On the pitch we were, bluntly, holding on.

Kepa saved low from Cairney and then again from Bryan. The nerves were jangling in the Putney End.

With the clock ticking, we were chasing shadows as Ayite found Mitrovic with a quick cross. The strong striker’s instinctive header was met by a very impressive leap from Kepa and the ball was pushed away.

Fackinell.

I had memories of a late Fulham equaliser from Clint Dempsey in 2008. Remember that?

Fulham had thought that they had repeated this feat in the very last move of the match when their young starlet Ryan Sessegnon tucked the ball in, but I – and possibly three-thousand or more Chelsea supporters – saw the raised yellow flag of the linesman on the far side. The clacking noisemakers were soon silent.

With that, the final whistle.

Phew.

We met up outside the turnstiles on Stevenage Road.

“Made hard work of that, eh? I grumbled.

“Did we ever” replied PD.

The rain lashed against us on the walk back to the car. We walked silently through the park. I had the worst-ever post-game hot dog and onions. At last there was the comfort of my warm and dry car waiting for me on Felsham Road. We eventually made our way home. This game on the banks of the Thames will not live long in the memory.
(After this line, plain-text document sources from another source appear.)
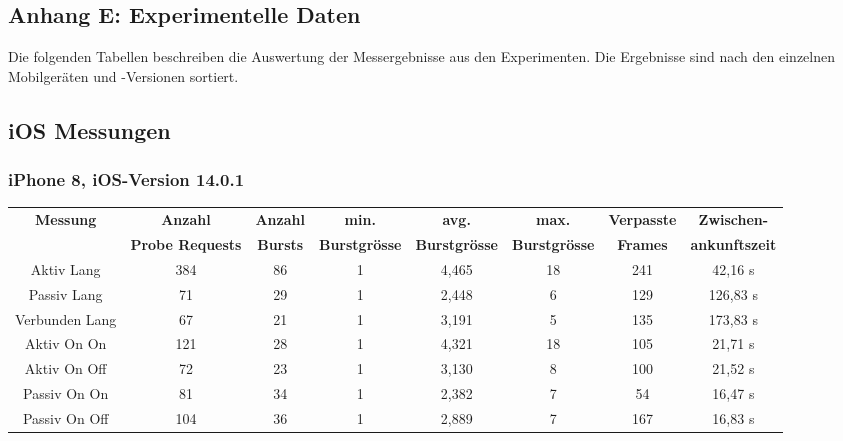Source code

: \begin{landscape}
   \chapter{Anhang E: Experimentelle Daten
   \label{chapter:appendix:experimentaldata}}
   Die folgenden Tabellen beschreiben die Auswertung der Messergebnisse aus den Experimenten.
   Die Ergebnisse sind nach den einzelnen Mobilgeräten und -Versionen sortiert.

   \clearpage 

   \section*{iOS Messungen}
   \subsection*{iPhone 8, iOS-Version 14.0.1}
   \begin{table}[h!]
      \centering
      \begin{tabular}{|c|c|c|c|c|c|c|c|}
      \hline
      \textbf{Messung} & \textbf{Anzahl} & \textbf{Anzahl} & \textbf{min.} & \textbf{avg.} & \textbf{max.} & \textbf{Verpasste} & \textbf{Zwischen-}\\
      & \textbf{Probe Requests} & \textbf{Bursts} & \textbf{Burstgrösse} & \textbf{Burstgrösse} & \textbf{Burstgrösse} & \textbf{Frames} & \textbf{ankunftszeit}\\
      \hline
      Aktiv Lang & \phantom{0}384 & \phantom{0}86 & 1 & \phantom{0}4,465 & 18 & \phantom{0}241 & \phantom{0}42,16 s \\
      Passiv Lang & \phantom{00}71 & \phantom{0}29 & 1 & \phantom{0}2,448 & \phantom{0}6 & \phantom{0}129 & 126,83 s \\
      Verbunden Lang & \phantom{00}67 & \phantom{0}21 & 1 & \phantom{0}3,191 & \phantom{0}5 & \phantom{0}135 & 173,83 s \\
      Aktiv On On & \phantom{0}121 & \phantom{0}28 & 1 & \phantom{0}4,321 & 18 & \phantom{0}105 & \phantom{0}21,71 s \\
      Aktiv On Off & \phantom{00}72 & \phantom{0}23 & 1 & \phantom{0}3,130 & \phantom{0}8 & \phantom{0}100 & \phantom{0}21,52 s \\
      Passiv On On & \phantom{00}81 & \phantom{0}34 & 1 & \phantom{0}2,382 & \phantom{0}7 & \phantom{00}54 & \phantom{0}16,47 s \\
      Passiv On Off & \phantom{0}104 & \phantom{0}36 & 1 & \phantom{0}2,889 & \phantom{0}7 & \phantom{0}167 & \phantom{0}16,83 s \\

\end{tabular}
\end{table}
\end{landscape}
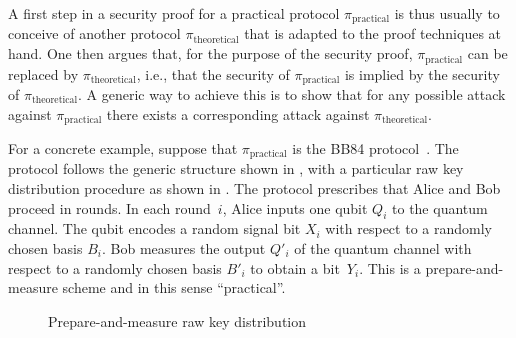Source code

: A first step in a security proof for a practical protocol $\pi_{\mathrm{practical}}$ is thus usually to conceive of another protocol $\pi_{\mathrm{theoretical}}$ that is adapted to the proof techniques at hand. One then argues that, for the purpose of the security proof, $\pi_{\mathrm{practical}}$ can be replaced by $\pi_{\mathrm{theoretical}}$, i.e., that the security of $\pi_{\mathrm{practical}}$ is implied by the security of $\pi_{\mathrm{theoretical}}$. A generic way to achieve this is to show that for any possible attack against $\pi_{\mathrm{practical}}$ there exists a corresponding attack against $\pi_{\mathrm{theoretical}}$.

For a concrete example, suppose that $\pi_{\mathrm{practical}}$ is the BB84 protocol~\cite{BB84}. The protocol follows the generic structure shown in , with a particular raw key distribution procedure as shown in . The protocol prescribes that Alice and Bob proceed in rounds. In each round~$i$, Alice inputs one qubit $Q_i$ to the quantum channel.  The qubit encodes a random signal bit $X_i$ with respect to a randomly chosen basis $B_i$. Bob measures the output $Q'_i$ of the quantum channel with respect to a randomly chosen basis $B'_i$ to obtain a bit~$Y_i$. This is a prepare-and-measure scheme and in this sense ``practical''.

\begin{figure}[h]
\noindent{}
\caption{Prepare-and-measure raw key distribution \label{fig:BB84RawKeyDistribution}}
\end{figure}

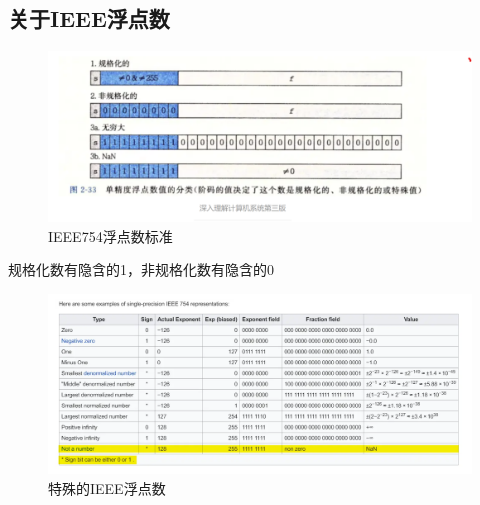 \documentclass[12pt, a4paper, oneside]{ctexart}
\begin{document}
\subsection{关于IEEE浮点数}
\begin{figure}[htbp]
    \centering
    \includegraphics[scale=0.6]{IEEE754.png}
    \caption{IEEE754浮点数标准}
\end{figure}
规格化数有隐含的1，非规格化数有隐含的0
\begin{figure}[htbp]
    \centering
    \includegraphics[scale=0.6]{IEEEnumber.png}
    \caption{特殊的IEEE浮点数}
\end{figure}
\end{document}
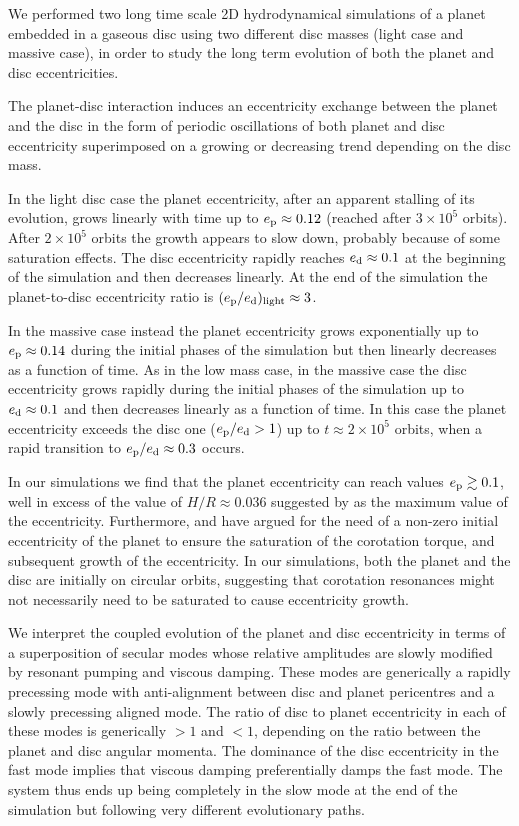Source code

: \documentclass[usenatbib,a4paper,times,fleqn]{mnras}
\begin{document}
We performed two long time scale 2D hydrodynamical simulations of a planet embedded in a gaseous disc using two different disc masses (light case and massive case), in order to study the long term evolution of both the planet and disc eccentricities.

The planet-disc interaction induces an eccentricity exchange between the planet and the disc in the form of periodic oscillations of both planet and disc eccentricity superimposed on a growing or decreasing trend depending on the disc mass. 

In the light disc case the planet eccentricity, after an apparent stalling of its evolution, grows linearly with time up to $e_{\rm p}\approx 0.12$ (reached after $3\times 10^5$ orbits). After $2\times 10^5$ orbits the growth appears to slow down, probably because of some saturation effects. The disc eccentricity rapidly reaches $e_{\rm d}\approx 0.1$ at the beginning of the simulation and then decreases linearly. At the end of the simulation the planet-to-disc eccentricity ratio is $(e_{\rm p}/e_{\rm d})_{\rm light}\approx 3$.

In the massive case instead the planet eccentricity grows exponentially up to $e_{\rm p}\approx 0.14$ during the initial phases of the simulation but then linearly decreases as a function of time. As in the low mass case, in the massive case the disc eccentricity grows rapidly during the initial phases of the simulation up to $e_{\rm d}\approx 0.1$ and then decreases linearly as a function of time. In this case the planet eccentricity exceeds the disc one ($e_{\rm p}/e_{\rm d}>1$) up to $t\approx 2\times 10^5$ orbits, when a rapid transition to $e_{\rm p}/e_{\rm d}\approx 0.3$ occurs. 

In our simulations we find that the planet eccentricity can reach values $e_{\rm p}\gtrsim 0.1$, well in excess of the value of $H/R\approx 0.036$ suggested by \citet{duffell2015} as the maximum value of the eccentricity. Furthermore, \citet{goldreich2003} and \citet{duffell2015} have argued for the need of a non-zero initial eccentricity of the planet to ensure the saturation of the corotation torque, and subsequent growth of the eccentricity. In our simulations, both the planet and the disc are initially on circular orbits, suggesting that corotation resonances might not necessarily need to be saturated to cause eccentricity growth.

We interpret the coupled evolution of the planet and disc eccentricity in terms of a superposition of secular modes whose relative amplitudes are slowly modified by resonant pumping and viscous damping. These modes are generically a rapidly precessing mode with anti-alignment between disc and planet pericentres and a slowly precessing aligned mode. The ratio of disc to planet eccentricity in each of these modes is generically $>1$ and $<1$, depending on the ratio between the planet and disc angular momenta. The dominance of the disc eccentricity in the fast mode implies that viscous damping preferentially damps the fast mode. The system thus ends up being completely in the slow mode at the end of the simulation but following very different evolutionary paths.
\end{document}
But at last we had two back-to-back victories. But, I have to say that Fulham look like they are down, though. And I think that is a shame. I love our little derby. I love a trip to the southern tip of the borough. I wonder who their next manager will be. He’s due to be appointed very soon.

Teddy Maybank, anybody?

On Thursday, we play Dynamo Kiev in the Europa League at Stamford Bridge.

See you there.

 

Tales From The Pride Of London

Chelsea vs. Fulham : 2 December 2018.

I was inside Stamford Bridge in good time. In those minutes before kick-off, with “Park Life” by Blur initiating the pre-game activities, the Fulham fans in the far corner were already voicing their dislike of us.

“We are Fulham. We are Fulham. We are Fulham. FFC. We are Fulham. Super Fulham. We are Fulham. Fuck Chelsea.”

So much for brotherly-love, eh?

This was Fulham’s first appearance at Stamford Bridge since the 2013/14 season. I personally like the idea of them being back in the top flight. An away game at Craven Cottage is always a treat. It’s good to have them back. But when I was growing up, I only ever really envisaged a Chelsea vs. Fulham league encounter taking place in the second tier. They were a club that wobbled between the old Second and Third Divisions. As recently as 1997, they were in the basement of the Football League. They have enjoyed a resurgence, then, in recent seasons, but when they disappeared from the Premier League in 2014, I did wonder if we would ever see them again in the league.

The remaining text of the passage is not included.